#### TASK DIRECTIONS:
Up to and including the line with "### Skunk Works的中国综合症", restate every line of the records below word for word, from the first line on, leaving out the pictures.

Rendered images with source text

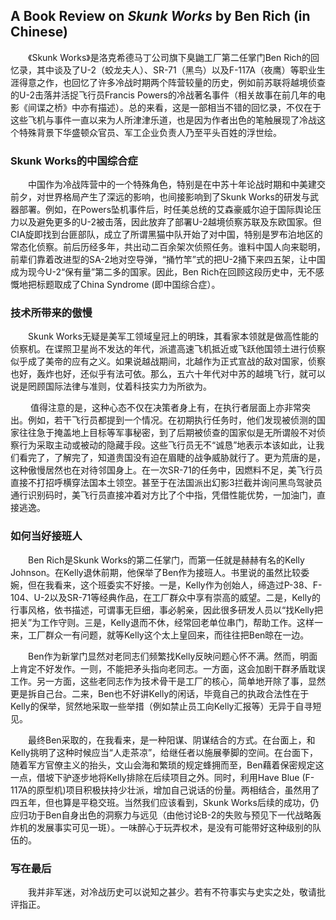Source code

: ## A Book Review on *Skunk Works* by Ben Rich (in Chinese)

&ensp;&ensp;&ensp;&ensp;《Skunk Works》是洛克希德马丁公司旗下臭鼬工厂第二任掌门Ben Rich的回忆录，其中谈及了U-2（蛟龙夫人）、SR-71（黑鸟）以及F-117A（夜鹰）等职业生涯得意之作，也回忆了许多冷战时期两个阵营较量的历史，例如前苏联将越境侦查的U-2击落并活捉飞行员Francis Powers的冷战著名事件（相关故事在前几年的电影《间谍之桥》中亦有描述）。总的来看，这是一部相当不错的回忆录，不仅在于这些飞机与事件一直以来为人所津津乐道，也是因为作者出色的笔触展现了冷战这个特殊背景下华盛顿众官员、军工企业负责人乃至平头百姓的浮世绘。

### Skunk Works的中国综合症
&ensp;&ensp;&ensp;&ensp;中国作为冷战阵营中的一个特殊角色，特别是在中苏十年论战时期和中美建交前夕，对世界格局产生了深远的影响，也间接影响到了Skunk Works的研发与武器部署。例如，在Powers坠机事件后，时任美总统的艾森豪威尔迫于国际舆论压力以及避免更多的U-2被击落，因此放弃了部署U-2越境侦察苏联及东欧国家。但CIA旋即找到台匪部队，成立了所谓黑猫中队开始了对中国，特别是罗布泊地区的常态化侦察。前后历经多年，共出动二百余架次侦照任务。谁料中国人向来聪明，前辈们靠着改进型的SA-2地对空导弹，“捅竹竿”式的把U-2捅下来四五架，让中国成为现今U-2“保有量”第二多的国家。因此，Ben Rich在回顾这段历史中，无不感慨地把标题取成了China Syndrome (即中国综合症）。

### 技术所带来的傲慢
&ensp;&ensp;&ensp;&ensp;Skunk Works无疑是美军工领域皇冠上的明珠，其看家本领就是做高性能的侦察机。在谍照卫星尚不发达的年代，派遣高速飞机抵近或飞跃他国领土进行侦察似乎成了美帝的应有之义。如果说越战期间，北越作为正式宣战的敌对国家，侦察也好，轰炸也好，还似乎有法可依。那么，五六十年代对中苏的越境飞行，就可以说是罔顾国际法律与准则，仗着科技实力为所欲为。

&ensp;&ensp;&ensp;&ensp; 值得注意的是，这种心态不仅在决策者身上有，在执行者层面上亦非常突出。例如，若干飞行员都提到一个情况。在初期执行任务时，他们发现被侦测的国家往往急于掩盖地上目标等军事秘密，到了后期被侦查的国家似是无所谓般不对侦察行为采取主动或被动的隐藏手段。这些飞行员无不“诚恳”地表示本该如此，让我们看完了，了解完了，知道贵国没有迫在眉睫的战争威胁就行了。更为荒唐的是，这种傲慢居然也在对待邻国身上。在一次SR-71的任务中，因燃料不足，美飞行员直接不打招呼横穿法国本土领空。甚至于在法国派出幻影3拦截并询问黑鸟驾驶员通行识别码时，美飞行员直接冲着对方比了个中指，凭借性能优势，一加油门，直接逃逸。

### 如何当好接班人
&ensp;&ensp;&ensp;&ensp;Ben Rich是Skunk Works的第二任掌门，而第一任就是赫赫有名的Kelly Johnson。在Kelly退休前期，他保举了Ben作为接班人。书里说的虽然比较委婉，但在我看来，这个班委实不好接。一是，Kelly作为创始人，缔造过P-38、F-104、U-2以及SR-71等经典作品，在工厂群众中享有崇高的威望。二是，Kelly的行事风格，依书描述，可谓事无巨细，事必躬亲，因此很多研发人员以“找Kelly把把关”为工作守则。三是，Kelly退而不休，经常回老单位串门，帮助工作。这样一来，工厂群众一有问题，就等Kelly这个太上皇回来，而往往把Ben晾在一边。

&ensp;&ensp;&ensp;&ensp;Ben作为新掌门显然对老同志们频繁找Kelly反映问题心怀不满。然而，明面上肯定不好发作。一则，不能把矛头指向老同志。一方面，这会加剧干群矛盾耽误工作。另一方面，这些老同志作为技术骨干是工厂的核心，简单地开除了事，显然更是拆自己台。二来，Ben也不好讲Kelly的闲话，毕竟自己的执政合法性在于Kelly的保举，贸然地采取一些举措（例如禁止员工向Kelly汇报等）无异于自寻短见。

&ensp;&ensp;&ensp;&ensp;最终Ben采取的，在我看来，是一种阳谋、阴谋结合的方式。在台面上，和Kelly挑明了这种时候应当“人走茶凉”，给继任者以施展拳脚的空间。在台面下，随着军方官僚主义的抬头，文山会海和繁琐的规定蜂拥而至，Ben藉着保密规定这一点，借坡下驴逐步地将Kelly排除在后续项目之外。同时，利用Have Blue (F-117A的原型机)项目积极扶持少壮派，增加自己说话的份量。两相结合，虽然用了四五年，但也算是平稳交班。当然我们应该看到，Skunk Works后续的成功，仍应归功于Ben自身出色的洞察力与远见（由他讨论B-2的失败与预见下一代战略轰炸机的发展事实可见一斑）。一味醉心于玩弄权术，是没有可能带好这种级别的队伍的。

### 写在最后
&ensp;&ensp;&ensp;&ensp;我并非军迷，对冷战历史可以说知之甚少。若有不符事实与史实之处，敬请批评指正。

#### RESULT:
Source code

: ## A Book Review on *Skunk Works* by Ben Rich (in Chinese)

&ensp;&ensp;&ensp;&ensp;《Skunk Works》是洛克希德马丁公司旗下臭鼬工厂第二任掌门Ben Rich的回忆录，其中谈及了U-2（蛟龙夫人）、SR-71（黑鸟）以及F-117A（夜鹰）等职业生涯得意之作，也回忆了许多冷战时期两个阵营较量的历史，例如前苏联将越境侦查的U-2击落并活捉飞行员Francis Powers的冷战著名事件（相关故事在前几年的电影《间谍之桥》中亦有描述）。总的来看，这是一部相当不错的回忆录，不仅在于这些飞机与事件一直以来为人所津津乐道，也是因为作者出色的笔触展现了冷战这个特殊背景下华盛顿众官员、军工企业负责人乃至平头百姓的浮世绘。

### Skunk Works的中国综合症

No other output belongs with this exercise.